Indoor environments---characterised by obstacles such as walls, floors, ceilings, and furniture---provide a number of challenges for location sensing. In particular, these environments prohibit the use of common outdoor systems such as GPS. Many inexpensive indoor positioning systems use the properties of ultrasound to provide spatial information to their algorithms. Traditionally, this information is in the form of range measurements, obtained using a combination of ultrasonic signals and electromagnetic signals. The main disadvantage to this dual-medium approach is that it requires more hardware than an approach that only uses one medium.
In this thesis, we demonstrate that it is possible to position mobile computers in an indoor environment using only narrowband ultrasound. We describe the design, implementation and evaluation of two novel systems: the Synchronous Buzz and the Asynchronous Buzz positioning systems. In both systems, the only form of measurement is from narrowband ultrasound signals originating from beacons in the environment. Positioning is made possible through the use of transmission patterns, which communicate timing information from the infrastructure to receiving wearable devices. Compared with traditional systems, our approach saves on component costs and power consumption, while improving on form factor.
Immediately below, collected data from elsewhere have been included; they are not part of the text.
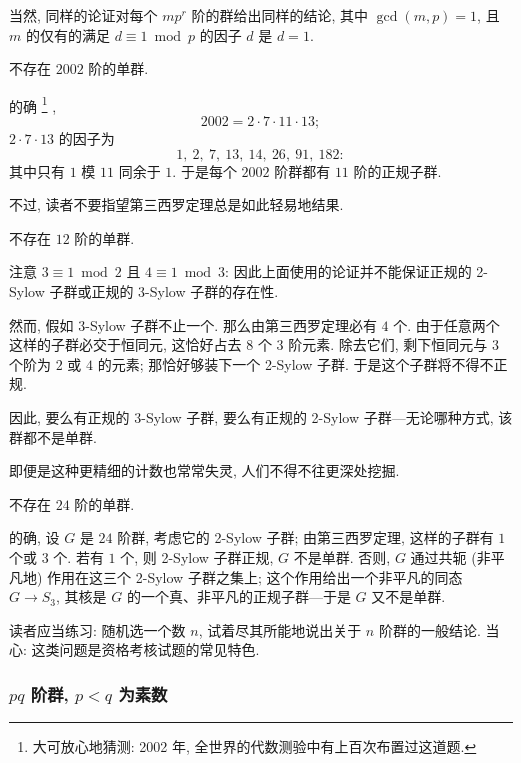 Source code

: 当然, 同样的论证对每个 $mp^r$ 阶的群给出同样的结论, 其中 $\gcd(m,p) = 1$, 且 $m$ 的仅有的满足 $d \equiv 1 \bmod p$ 的因子 $d$ 是 $d = 1$.

\begin{example}
\label{ex:2002}
不存在 $2002$ 阶的单群.

的确%
\footnote{大可放心地猜测: 2002 年, 全世界的代数测验中有上百次布置过这道题.}%
,
\[
2002 = 2 \cdot 7 \cdot 11 \cdot 13;
\]
$2 \cdot 7 \cdot 13$ 的因子为
\[
1,\ 2,\ 7,\ 13,\ 14,\ 26,\ 91,\ 182:
\]
其中只有 $1$ 模 $11$ 同余于 $1$. 于是每个 $2002$ 阶群都有 $11$ 阶的正规子群.
\end{example}

不过, 读者不要指望第三西罗定理总是如此轻易地结果.

\begin{example}
\label{ex:order-12}
不存在 $12$ 阶的单群.

注意 $3 \equiv 1 \bmod 2$ 且 $4 \equiv 1 \bmod 3$: 因此上面使用的论证并不能保证正规的 2-Sylow 子群或正规的 3-Sylow 子群的存在性.

然而, 假如 3-Sylow 子群不止一个. 那么由第三西罗定理必有 $4$ 个. 由于任意两个这样的子群必交于恒同元, 这恰好占去 $8$ 个 $3$ 阶元素. 除去它们, 剩下恒同元与 $3$ 个阶为 $2$ 或 $4$ 的元素; 那恰好够装下一个 2-Sylow 子群. 于是这个子群将不得不正规.

因此, 要么有正规的 3-Sylow 子群, 要么有正规的 2-Sylow 子群---无论哪种方式, 该群都不是单群.
\end{example}

即便是这种更精细的计数也常常失灵, 人们不得不往更深处挖掘.

\begin{example}
\label{ex:order-24}
不存在 $24$ 阶的单群.

的确, 设 $G$ 是 $24$ 阶群, 考虑它的 2-Sylow 子群; 由第三西罗定理, 这样的子群有 $1$ 个或 $3$ 个. 若有 $1$ 个, 则 2-Sylow 子群正规, $G$ 不是单群. 否则, $G$ 通过共轭 (非平凡地) 作用在这三个 2-Sylow 子群之集上; 这个作用给出一个非平凡的同态 $G \rightarrow S_3$, 其核是 $G$ 的一个真、非平凡的正规子群---于是 $G$ 又不是单群.
\end{example}

读者应当练习: 随机选一个数 $n$, 试着尽其所能地说出关于 $n$ 阶群的一般结论. 当心: 这类问题是资格考核试题的常见特色.

\subsubsection{\texorpdfstring{$pq$ 阶群, $p < q$ 为素数}{pq 阶群, p < q 为素数}}
\leavevmode{}\makeatletter{}\makeatother\label{subsec:pq-groups}

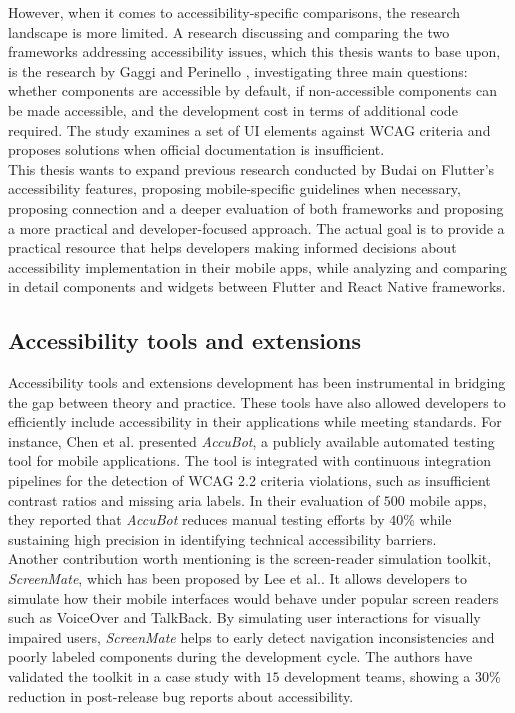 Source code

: However, when it comes to accessibility-specific comparisons, the research landscape is more limited. 
A research discussing and comparing the two frameworks addressing accessibility issues, which this thesis wants to base upon, is the research by Gaggi and Perinello \cite{perinello2024accessibility}, investigating three main questions: whether components are accessible by default, if non-accessible components can be made accessible, and the development cost in terms of additional code required. The study examines a set of UI elements against WCAG criteria and proposes solutions when official documentation is insufficient. \\

This thesis wants to expand previous research conducted by Budai \cite{budai2024mobile} on Flutter's accessibility features, proposing mobile-specific guidelines when necessary, proposing connection and a deeper evaluation of both frameworks and proposing a more practical and developer-focused approach. The actual goal is to provide a practical resource that helps developers making informed decisions about accessibility implementation in their mobile apps, while analyzing and comparing in detail components and widgets between Flutter and React Native frameworks.

\subsection{Accessibility tools and extensions}

Accessibility tools and extensions development has been instrumental in bridging the gap between theory and practice. These tools have also allowed developers to efficiently include accessibility in their applications while meeting standards. For instance, Chen et al. \cite{chen2023automated} presented \textit{AccuBot}, a publicly available automated testing tool for mobile applications. The tool is integrated with continuous integration pipelines for the detection of WCAG 2.2 criteria violations, such as insufficient contrast ratios and missing \acrshort{aria} labels. In their evaluation of $500$ mobile apps, they reported that \textit{AccuBot} reduces manual testing efforts by $40$\% while sustaining high precision in identifying technical accessibility barriers.\\

Another contribution worth mentioning is the screen-reader simulation toolkit, \textit{ScreenMate}, which has been proposed by Lee et al.\cite{lee2021screenmate}. It allows developers to simulate how their mobile interfaces would behave under popular screen readers such as VoiceOver and TalkBack. By simulating user interactions for visually impaired users, \textit{ScreenMate} helps to early detect navigation inconsistencies and poorly labeled components during the development cycle. The authors have validated the toolkit in a case study with $15$ development teams, showing a $30$\% reduction in post-release bug reports about accessibility.\\

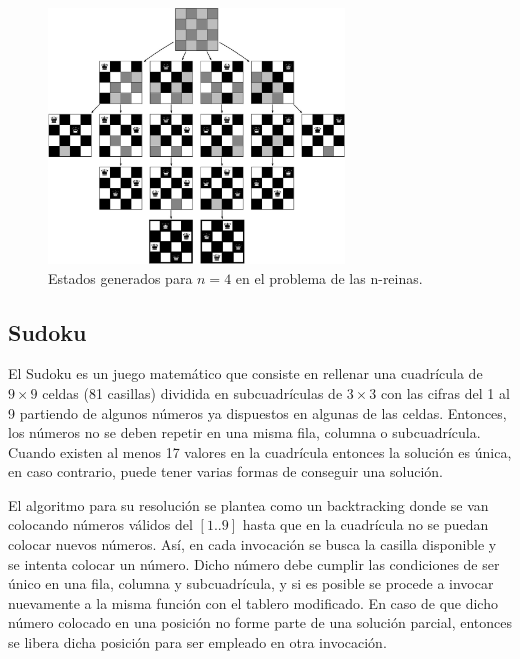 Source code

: \begin{figure}[htpb!]
  \begin{center}
    \includegraphics[width=0.7\textwidth]{images/reinas4.jpg}
  \end{center}
  \caption{Estados generados para $n=4$ en el problema de las n-reinas.}
  \label{fig:Ch2queen}
\end{figure}

\subsection{Sudoku}

El Sudoku es un juego matemático que consiste en rellenar una cuadrícula de $9 \times 9$ celdas (81 casillas) dividida en subcuadrículas de $3 \times 3$ con las cifras del 1 al 9 partiendo de algunos números ya dispuestos en algunas de las celdas. Entonces, los números no se deben repetir en una misma fila, columna o subcuadrícula. Cuando existen al menos 17 valores en la cuadrícula entonces la solución es única, en caso contrario, puede tener varias formas de conseguir una solución.

El algoritmo para su resolución se plantea como un backtracking donde se van colocando números válidos del $[1..9]$ hasta que en la cuadrícula no se puedan colocar nuevos números. Así, en cada invocación se busca la casilla disponible y se intenta colocar un número. Dicho número debe cumplir las condiciones de ser único en una fila, columna y subcuadrícula, y si es posible se procede a invocar nuevamente a la misma función con el tablero modificado. En caso de que dicho número colocado en una posición no forme parte de una solución parcial, entonces se libera dicha posición para ser empleado en otra invocación.

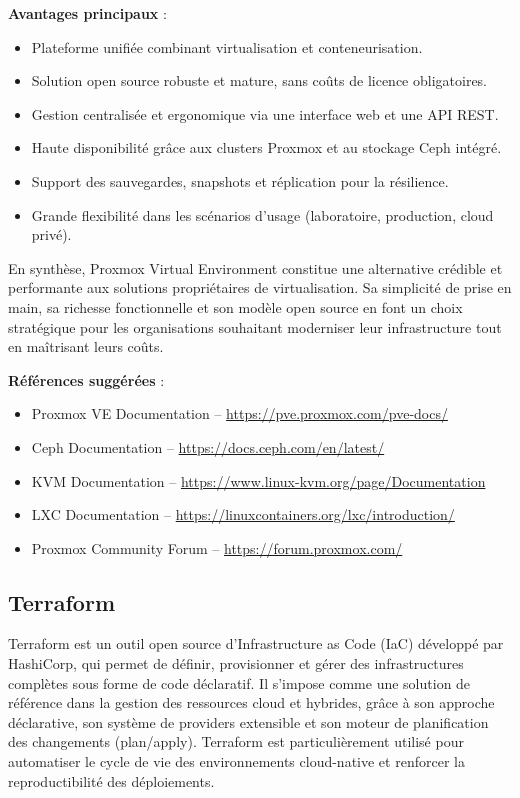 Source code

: \textbf{Avantages principaux} :
\begin{itemize}
	\item Plateforme unifiée combinant virtualisation et conteneurisation.
	\item Solution open source robuste et mature, sans coûts de licence obligatoires.
	\item Gestion centralisée et ergonomique via une interface web et une API REST.
	\item Haute disponibilité grâce aux clusters Proxmox et au stockage Ceph intégré.
	\item Support des sauvegardes, snapshots et réplication pour la résilience.
	\item Grande flexibilité dans les scénarios d’usage (laboratoire, production, cloud privé).
\end{itemize}

En synthèse, Proxmox Virtual Environment constitue une alternative crédible et performante aux solutions propriétaires de virtualisation. Sa simplicité de prise en main, sa richesse fonctionnelle et son modèle open source en font un choix stratégique pour les organisations souhaitant moderniser leur infrastructure tout en maîtrisant leurs coûts.

\textbf{Références suggérées} :
\begin{itemize}
	\item Proxmox VE Documentation – \url{https://pve.proxmox.com/pve-docs/}
	\item Ceph Documentation – \url{https://docs.ceph.com/en/latest/}
	\item KVM Documentation – \url{https://www.linux-kvm.org/page/Documentation}
	\item LXC Documentation – \url{https://linuxcontainers.org/lxc/introduction/}
	\item Proxmox Community Forum – \url{https://forum.proxmox.com/}
\end{itemize}

\subsection{Terraform}

Terraform est un outil open source d’Infrastructure as Code (IaC) développé par HashiCorp, qui permet de définir, provisionner et gérer des infrastructures complètes sous forme de code déclaratif. Il s’impose comme une solution de référence dans la gestion des ressources cloud et hybrides, grâce à son approche déclarative, son système de providers extensible et son moteur de planification des changements (plan/apply). Terraform est particulièrement utilisé pour automatiser le cycle de vie des environnements cloud-native et renforcer la reproductibilité des déploiements.

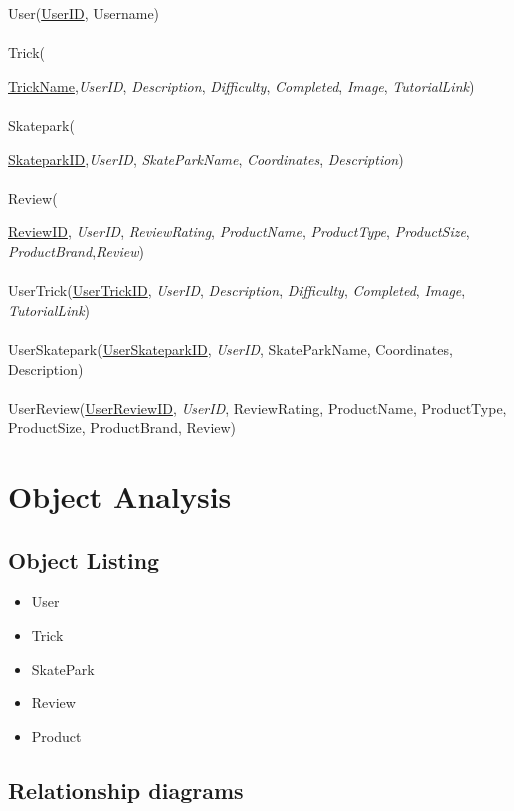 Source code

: User({\underline{UserID}, Username}) \\ \\
Trick({\underline{TrickName},\emph{UserID},\emph{ Description}, \emph{Difficulty}, \emph{Completed},\emph{ Image}, \emph{TutorialLink}) \\ \\
Skatepark({\underline{SkateparkID},\emph{UserID}, \emph{ SkateParkName}, \emph{Coordinates}, \emph{Description}) \\ \\
Review({\underline{ReviewID}, \emph{UserID}, \emph{ReviewRating},\emph{ ProductName},\emph{ ProductType},\emph{ ProductSize}, \emph{ ProductBrand},\emph{Review}) \\ \\

UserTrick(\underline{UserTrickID}, \emph{UserID}, \emph{ Description},\emph{ Difficulty}, \emph{Completed},\emph{ Image}, \emph{TutorialLink}) \\ \\

UserSkatepark(\underline{UserSkateparkID}, \emph{UserID},   SkateParkName, Coordinates, Description) \\ \\

UserReview(\underline{UserReviewID}, \emph{UserID},  ReviewRating, ProductName, ProductType, ProductSize,  ProductBrand, Review) \\



\section{Object Analysis}

\subsection{Object Listing}

\begin{itemize}
\item User
\item Trick
\item SkatePark
\item Review
\item Product 

\end{itemize}

\subsection{Relationship diagrams}

}}}
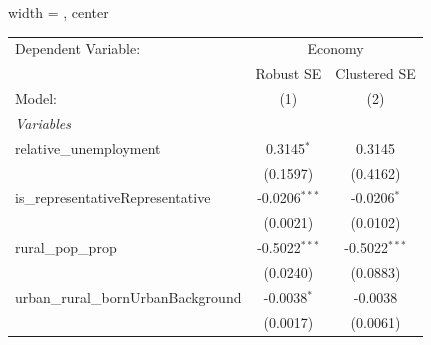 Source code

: 
\begingroup
\centering
\begin{adjustbox}{width = \textwidth, center}
   \begin{tabular}{lcc}
      \tabularnewline \midrule \midrule
      Dependent Variable: & \multicolumn{2}{c}{Economy}\\
                                                                                                                                                     & Robust SE               & Clustered SE \\   
      Model:                                                                                                                                         & (1)                     & (2)\\  
      \midrule
      \emph{Variables}\\
      relative\_unemployment                                                                                                                         & 0.3145$^{*}$            & 0.3145\\   
                                                                                                                                                     & (0.1597)                & (0.4162)\\   
      is\_representativeRepresentative                                                                                                               & -0.0206$^{***}$         & -0.0206$^{*}$\\   
                                                                                                                                                     & (0.0021)                & (0.0102)\\   
      rural\_pop\_prop                                                                                                                               & -0.5022$^{***}$         & -0.5022$^{***}$\\   
                                                                                                                                                     & (0.0240)                & (0.0883)\\   
      urban\_rural\_bornUrbanBackground                                                                                                              & -0.0038$^{*}$           & -0.0038\\   
                                                                                                                                                     & (0.0017)                & (0.0061)\\   

\end{tabular}
\end{adjustbox}
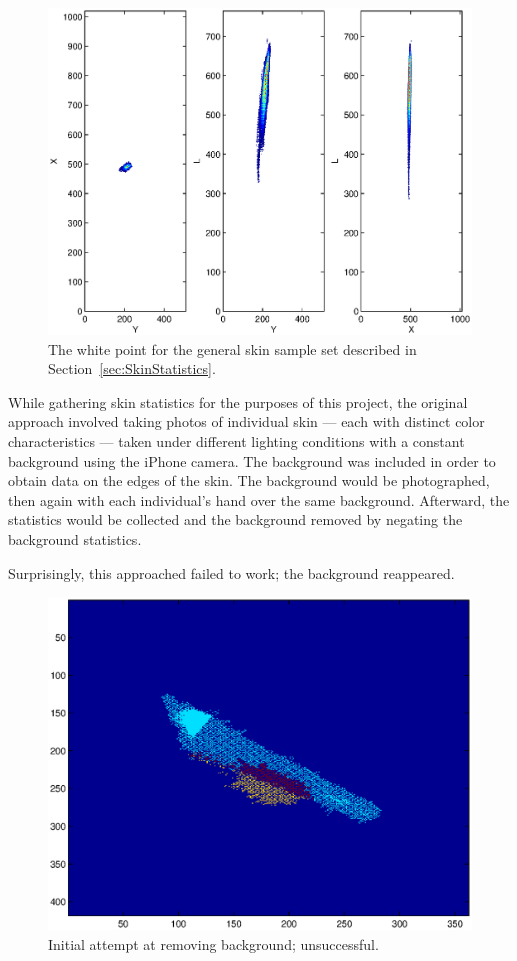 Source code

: \begin{figure}[h!]
  \caption{The white point for the general skin sample set described in Section~\ref{sec:SkinStatistics}.}
  \label{fig:WhitePoint}
  \centering
    \includegraphics[width=\textwidth]{Chapter2/Figs/lxy_general_white_point.eps}
\end{figure}

While gathering skin statistics for the purposes of this project, the original approach involved taking photos of individual skin --- each with distinct color characteristics --- taken under different lighting conditions with a constant background using the iPhone camera. The background was included in order to obtain data on the edges of the skin. The background would be photographed, then again with each individual's hand over the same background. Afterward, the statistics would be collected and the background removed by negating the background statistics.

Surprisingly, this approached failed to work; the background reappeared.

\begin{figure}[h!]
  \caption{Initial attempt at removing background; unsuccessful.}
  \label{fig:BGFailure}
  \centering
    \includegraphics[width=\textwidth]{Chapter2/Figs/xy_bg_failed.eps}
\end{figure}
The evaluation of the systems is done through the use of a custom built simulator and two real-world experiments. The simulator uses a constrained random-walk to generate realistic paths of a wearable user. Sensor noise, reflections, occlusions, as well as beacon locations can all be controlled within the simulator's environment. The proposed real-world experiments compare the paths generated by the positioning algorithms to two different ground-truths: a known static path followed by the wearable and one captured by a high-speed camera. Based on the results of the evaluations, we provide recommendations for the uses of our systems.